# Hi there



## schoondy (Mar 12, 2010)

Hi there my name is Marty and am from Brisbane Australia and would like to learn about breeding fancy mice so here I am lol 
I am also looking for fancy mice in my local area so if theres anyone from around Brisbane Australia please email me 
cheers marty


----------



## jo65 (Sep 22, 2009)

Hi and welcome Marty,

There are a few Australian breeders on the forum with some fabulous mice but I am not too sure if any are from Brisbane. Stick around and you may get lucky.
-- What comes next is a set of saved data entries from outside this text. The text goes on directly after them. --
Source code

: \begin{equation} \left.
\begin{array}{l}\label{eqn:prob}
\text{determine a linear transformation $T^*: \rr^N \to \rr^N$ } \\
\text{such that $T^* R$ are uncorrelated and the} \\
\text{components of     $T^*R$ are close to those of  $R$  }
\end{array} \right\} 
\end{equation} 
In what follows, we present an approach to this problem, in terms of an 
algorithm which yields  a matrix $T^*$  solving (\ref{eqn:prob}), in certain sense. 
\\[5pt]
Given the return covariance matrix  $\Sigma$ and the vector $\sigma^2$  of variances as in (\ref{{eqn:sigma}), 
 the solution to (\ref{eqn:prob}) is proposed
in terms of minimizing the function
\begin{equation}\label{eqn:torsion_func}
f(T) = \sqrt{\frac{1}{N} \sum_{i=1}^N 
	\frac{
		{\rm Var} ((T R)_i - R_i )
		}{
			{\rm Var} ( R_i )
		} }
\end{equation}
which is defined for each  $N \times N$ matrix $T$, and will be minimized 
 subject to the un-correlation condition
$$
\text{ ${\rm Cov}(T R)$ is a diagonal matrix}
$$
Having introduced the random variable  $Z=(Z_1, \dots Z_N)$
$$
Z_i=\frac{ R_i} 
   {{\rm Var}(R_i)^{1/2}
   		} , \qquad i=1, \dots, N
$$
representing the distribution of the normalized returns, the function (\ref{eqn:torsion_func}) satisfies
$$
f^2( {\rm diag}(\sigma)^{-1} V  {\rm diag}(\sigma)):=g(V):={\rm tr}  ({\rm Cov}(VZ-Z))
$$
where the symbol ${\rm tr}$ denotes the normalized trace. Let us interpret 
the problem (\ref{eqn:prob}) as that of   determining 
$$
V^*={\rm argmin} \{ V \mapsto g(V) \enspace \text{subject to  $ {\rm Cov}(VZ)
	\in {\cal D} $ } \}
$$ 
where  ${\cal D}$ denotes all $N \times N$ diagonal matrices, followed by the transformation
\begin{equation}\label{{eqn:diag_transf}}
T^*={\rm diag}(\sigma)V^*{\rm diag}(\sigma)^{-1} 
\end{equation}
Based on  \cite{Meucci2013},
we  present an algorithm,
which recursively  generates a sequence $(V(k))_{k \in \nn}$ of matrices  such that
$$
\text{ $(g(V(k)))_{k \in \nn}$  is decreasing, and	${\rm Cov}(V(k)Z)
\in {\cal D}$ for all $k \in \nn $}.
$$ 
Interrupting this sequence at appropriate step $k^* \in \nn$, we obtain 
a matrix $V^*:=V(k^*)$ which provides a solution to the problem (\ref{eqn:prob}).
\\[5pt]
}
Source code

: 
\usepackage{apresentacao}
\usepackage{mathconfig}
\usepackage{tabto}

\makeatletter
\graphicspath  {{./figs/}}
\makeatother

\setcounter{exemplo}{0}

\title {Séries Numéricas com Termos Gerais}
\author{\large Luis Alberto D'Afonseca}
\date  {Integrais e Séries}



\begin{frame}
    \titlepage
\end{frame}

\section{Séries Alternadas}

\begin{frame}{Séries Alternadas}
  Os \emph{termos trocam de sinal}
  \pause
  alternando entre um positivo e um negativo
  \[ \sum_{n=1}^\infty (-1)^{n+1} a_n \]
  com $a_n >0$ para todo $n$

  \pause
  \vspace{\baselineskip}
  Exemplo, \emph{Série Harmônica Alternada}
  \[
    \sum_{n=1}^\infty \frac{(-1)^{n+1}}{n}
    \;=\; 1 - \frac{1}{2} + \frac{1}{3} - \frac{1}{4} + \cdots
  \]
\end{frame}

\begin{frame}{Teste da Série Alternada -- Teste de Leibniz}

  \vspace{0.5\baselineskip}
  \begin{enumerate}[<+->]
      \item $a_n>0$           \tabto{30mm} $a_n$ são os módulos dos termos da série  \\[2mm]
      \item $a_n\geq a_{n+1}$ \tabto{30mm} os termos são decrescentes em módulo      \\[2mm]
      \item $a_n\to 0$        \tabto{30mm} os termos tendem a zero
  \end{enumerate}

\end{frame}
Finding fancy mice seems to be a universal problem as lots of us have moaned about the fact that we cannot access breeders near our locales.


----------



## unicorn (Feb 14, 2010)

Hi and Welcome Marty, good luck in your search


----------



## WoodWitch (Oct 18, 2009)

Hi

:welcomeany

Hope you find some Mices


----------



## schoondy (Mar 12, 2010)

Hi there and thanks for the warm welcome everyone 
I have been going thrue the forums and am amased at how much usefull information is available to sombudy like me thats new to the hobby 
If there are any Australian breeders out there that live close to Brsbane then heres My number its 0423280096
Cheers Marty


----------



## DomLangowski (Oct 2, 2008)

Hi welcome


----------



## Kallan (Aug 16, 2009)

Hi Marty  Hope you find what you're looking for!


----------